Source records:
# # # #
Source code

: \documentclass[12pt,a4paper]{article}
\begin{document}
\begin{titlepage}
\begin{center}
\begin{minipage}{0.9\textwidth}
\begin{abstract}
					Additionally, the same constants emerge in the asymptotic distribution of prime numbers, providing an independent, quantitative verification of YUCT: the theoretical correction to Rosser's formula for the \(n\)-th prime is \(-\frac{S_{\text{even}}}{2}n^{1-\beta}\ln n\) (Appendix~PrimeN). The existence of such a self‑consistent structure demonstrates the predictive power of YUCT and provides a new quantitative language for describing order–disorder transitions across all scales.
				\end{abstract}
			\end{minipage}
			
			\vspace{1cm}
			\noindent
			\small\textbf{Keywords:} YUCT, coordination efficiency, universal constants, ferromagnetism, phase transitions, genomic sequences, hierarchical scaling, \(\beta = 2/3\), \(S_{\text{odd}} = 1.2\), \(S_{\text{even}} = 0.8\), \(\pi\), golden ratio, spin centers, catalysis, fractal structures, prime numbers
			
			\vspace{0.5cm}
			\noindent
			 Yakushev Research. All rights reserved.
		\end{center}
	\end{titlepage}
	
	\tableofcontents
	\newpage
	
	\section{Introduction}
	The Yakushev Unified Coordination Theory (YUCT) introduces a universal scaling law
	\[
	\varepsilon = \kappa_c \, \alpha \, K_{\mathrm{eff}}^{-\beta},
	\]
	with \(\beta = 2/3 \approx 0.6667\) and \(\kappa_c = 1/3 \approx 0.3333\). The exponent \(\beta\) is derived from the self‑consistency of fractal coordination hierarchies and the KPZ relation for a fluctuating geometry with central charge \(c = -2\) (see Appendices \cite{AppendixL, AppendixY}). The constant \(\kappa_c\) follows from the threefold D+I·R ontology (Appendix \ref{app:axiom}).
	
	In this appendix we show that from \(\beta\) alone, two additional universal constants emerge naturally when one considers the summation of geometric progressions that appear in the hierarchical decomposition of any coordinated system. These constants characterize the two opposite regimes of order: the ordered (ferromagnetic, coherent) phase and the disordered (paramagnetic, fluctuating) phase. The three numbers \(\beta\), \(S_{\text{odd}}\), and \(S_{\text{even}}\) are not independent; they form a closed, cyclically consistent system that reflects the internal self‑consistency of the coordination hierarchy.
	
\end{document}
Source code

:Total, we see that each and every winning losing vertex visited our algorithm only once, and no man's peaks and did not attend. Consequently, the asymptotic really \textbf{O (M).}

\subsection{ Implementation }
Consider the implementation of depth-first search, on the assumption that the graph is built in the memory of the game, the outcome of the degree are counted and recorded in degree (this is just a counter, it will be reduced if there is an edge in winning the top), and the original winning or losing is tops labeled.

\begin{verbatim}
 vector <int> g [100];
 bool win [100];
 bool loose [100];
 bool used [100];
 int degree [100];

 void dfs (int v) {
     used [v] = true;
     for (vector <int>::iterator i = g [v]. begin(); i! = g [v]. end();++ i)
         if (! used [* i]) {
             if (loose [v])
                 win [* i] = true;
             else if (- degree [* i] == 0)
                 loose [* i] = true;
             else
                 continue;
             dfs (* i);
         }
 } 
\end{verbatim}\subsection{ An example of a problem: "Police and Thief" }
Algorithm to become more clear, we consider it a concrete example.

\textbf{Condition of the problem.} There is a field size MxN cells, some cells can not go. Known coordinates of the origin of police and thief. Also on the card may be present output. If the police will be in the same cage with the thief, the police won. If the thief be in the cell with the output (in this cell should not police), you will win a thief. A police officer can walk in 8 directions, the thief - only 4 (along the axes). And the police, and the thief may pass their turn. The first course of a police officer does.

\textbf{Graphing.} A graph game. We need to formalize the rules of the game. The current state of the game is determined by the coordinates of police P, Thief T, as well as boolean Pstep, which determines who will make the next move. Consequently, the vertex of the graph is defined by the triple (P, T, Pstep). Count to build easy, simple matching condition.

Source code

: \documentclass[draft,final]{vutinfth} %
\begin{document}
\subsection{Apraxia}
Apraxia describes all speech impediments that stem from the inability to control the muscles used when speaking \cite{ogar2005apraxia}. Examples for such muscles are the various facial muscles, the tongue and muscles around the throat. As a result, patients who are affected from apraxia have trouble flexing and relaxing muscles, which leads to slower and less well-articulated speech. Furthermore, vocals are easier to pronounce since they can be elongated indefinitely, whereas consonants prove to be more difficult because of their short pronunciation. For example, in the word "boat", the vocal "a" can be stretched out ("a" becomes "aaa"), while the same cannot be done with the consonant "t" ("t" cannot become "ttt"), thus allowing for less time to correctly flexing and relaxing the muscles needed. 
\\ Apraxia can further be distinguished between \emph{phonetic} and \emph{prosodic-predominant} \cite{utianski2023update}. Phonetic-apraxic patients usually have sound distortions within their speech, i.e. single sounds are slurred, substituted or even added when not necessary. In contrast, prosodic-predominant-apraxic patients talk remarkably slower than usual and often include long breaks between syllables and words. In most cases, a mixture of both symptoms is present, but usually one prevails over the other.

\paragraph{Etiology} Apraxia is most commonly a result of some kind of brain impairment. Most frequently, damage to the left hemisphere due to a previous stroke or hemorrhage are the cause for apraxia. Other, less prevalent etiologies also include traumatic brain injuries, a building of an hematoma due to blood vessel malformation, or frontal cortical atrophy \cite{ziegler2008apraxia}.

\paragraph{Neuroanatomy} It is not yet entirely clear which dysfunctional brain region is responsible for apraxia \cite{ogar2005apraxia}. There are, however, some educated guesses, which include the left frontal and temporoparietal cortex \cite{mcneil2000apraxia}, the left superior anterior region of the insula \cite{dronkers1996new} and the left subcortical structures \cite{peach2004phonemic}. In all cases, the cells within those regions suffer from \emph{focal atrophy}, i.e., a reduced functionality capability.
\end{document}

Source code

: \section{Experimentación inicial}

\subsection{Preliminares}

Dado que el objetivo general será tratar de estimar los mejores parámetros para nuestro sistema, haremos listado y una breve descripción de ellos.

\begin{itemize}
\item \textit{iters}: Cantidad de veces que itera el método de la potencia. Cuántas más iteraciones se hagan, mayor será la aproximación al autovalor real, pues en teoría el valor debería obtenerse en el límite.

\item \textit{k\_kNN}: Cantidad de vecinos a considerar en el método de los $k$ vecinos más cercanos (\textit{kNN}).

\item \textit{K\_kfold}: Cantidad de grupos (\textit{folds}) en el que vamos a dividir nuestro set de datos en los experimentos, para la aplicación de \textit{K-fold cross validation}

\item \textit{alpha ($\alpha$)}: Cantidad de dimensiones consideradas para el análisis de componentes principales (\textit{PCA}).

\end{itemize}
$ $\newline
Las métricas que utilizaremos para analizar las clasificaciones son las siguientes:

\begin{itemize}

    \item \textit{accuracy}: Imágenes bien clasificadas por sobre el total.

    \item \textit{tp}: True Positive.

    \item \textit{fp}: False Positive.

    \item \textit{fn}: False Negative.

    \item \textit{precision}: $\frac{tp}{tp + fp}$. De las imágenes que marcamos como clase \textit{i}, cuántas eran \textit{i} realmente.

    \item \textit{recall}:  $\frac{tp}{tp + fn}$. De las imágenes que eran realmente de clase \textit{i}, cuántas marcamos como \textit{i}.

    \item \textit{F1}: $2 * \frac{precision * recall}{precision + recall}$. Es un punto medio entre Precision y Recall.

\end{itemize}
# # # #
ASSIGNMENT: From the entries above, copy every line containing the word "frontal".

FINISHED EXERCISE:
\paragraph{Etiology} Apraxia is most commonly a result of some kind of brain impairment. Most frequently, damage to the left hemisphere due to a previous stroke or hemorrhage are the cause for apraxia. Other, less prevalent etiologies also include traumatic brain injuries, a building of an hematoma due to blood vessel malformation, or frontal cortical atrophy \cite{ziegler2008apraxia}.
\paragraph{Neuroanatomy} It is not yet entirely clear which dysfunctional brain region is responsible for apraxia \cite{ogar2005apraxia}. There are, however, some educated guesses, which include the left frontal and temporoparietal cortex \cite{mcneil2000apraxia}, the left superior anterior region of the insula \cite{dronkers1996new} and the left subcortical structures \cite{peach2004phonemic}. In all cases, the cells within those regions suffer from \emph{focal atrophy}, i.e., a reduced functionality capability.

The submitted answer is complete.